Lai Sun Cheung

Personal information
- Full name: Lai Sun Cheung
- Date of birth: 1 September 1950
- Place of birth: Hong Kong
- Date of death: 20 June 2010 (aged 59)
- Place of death: Hong Kong
- Position(s): Defender

Senior career*
- Years: Team / Apps / (Gls)
- Hong Kong Rangers
- Happy Valley
- Tung Sing

International career
- Hong Kong

Managerial career
- 1989–2007: Hong Kong U-23
- 2002–2006: Hong Kong
- 2004–2007: Hong Kong 08
- 2007: Hong Kong
- 2007–2008: Hong Kong 09

= Lai Sun Cheung =

Hong Kong footballer and coach

Lai Sun Cheung (黎新祥 (lai^{4} san^{1} coeng^{4}), 1 September 1950 – 20 June 2010) was a Hong Kong football coach and a former professional football player. He was the former head coach of Hong Kong national football team, Hong Kong 08 and the Hong Kong under-23 football team.
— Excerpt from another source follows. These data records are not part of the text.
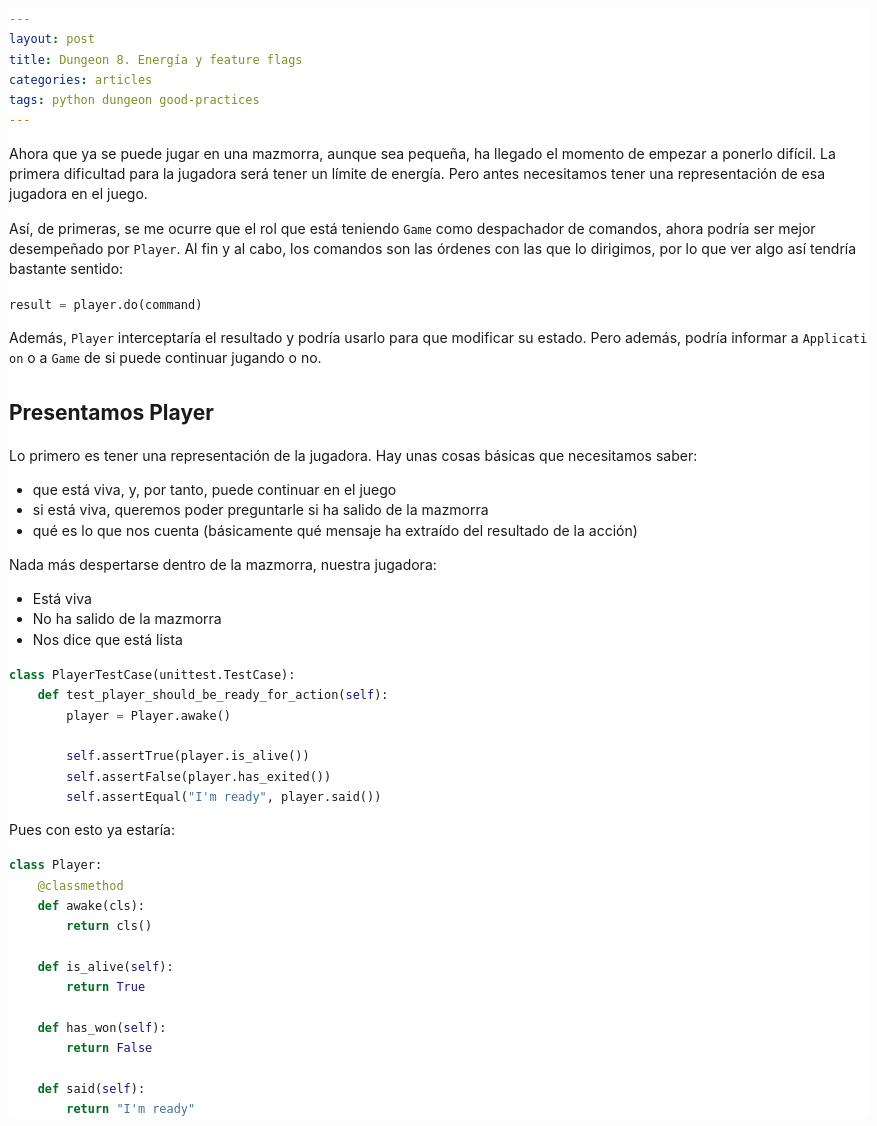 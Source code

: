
 ```yaml
---
layout: post
title: Dungeon 8. Energía y feature flags
categories: articles
tags: python dungeon good-practices
---
```


Ahora que ya se puede jugar en una mazmorra, aunque sea pequeña, ha llegado el momento de empezar a ponerlo difícil. La primera dificultad para la jugadora será tener un límite de energía. Pero antes necesitamos tener una representación de esa jugadora en el juego.

Así, de primeras, se me ocurre que el rol que está teniendo `Game` como despachador de comandos, ahora podría ser mejor desempeñado por `Player`. Al fin y al cabo, los comandos son las órdenes con las que lo dirigimos, por lo que ver algo así tendría bastante sentido:

```python
result = player.do(command)
```

Además, `Player` interceptaría el resultado y podría usarlo para que modificar su estado. Pero además, podría informar a `Application` o a `Game` de si puede continuar jugando o no.

## Presentamos Player

Lo primero es tener una representación de la jugadora. Hay unas cosas básicas que necesitamos saber:

* que está viva, y, por tanto, puede continuar en el juego
* si está viva, queremos poder preguntarle si ha salido de la mazmorra
* qué es lo que nos cuenta (básicamente qué mensaje ha extraído del resultado de la acción)

Nada más despertarse dentro de la mazmorra, nuestra jugadora:

* Está viva
* No ha salido de la mazmorra
* Nos dice que está lista

```python
class PlayerTestCase(unittest.TestCase):
    def test_player_should_be_ready_for_action(self):
        player = Player.awake()

        self.assertTrue(player.is_alive())
        self.assertFalse(player.has_exited())
        self.assertEqual("I'm ready", player.said())
```

Pues con esto ya estaría:

```python
class Player:
    @classmethod
    def awake(cls):
        return cls()

    def is_alive(self):
        return True

    def has_won(self):
        return False

    def said(self):
        return "I'm ready"
```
Lai joined Rangers when he was Secondary 4. In 1969 & 1970, he joined the Hong Kong Youth Team and participated in youth tournaments in Japan. Then he represented Hong Kong.

From 2002 to 2006, then again in 2007, Lai coached the Hong Kong national football team.

On 20 June 2010, Lai died of lung cancer in Hong Kong, aged 59, after a one-year-battle with the disease.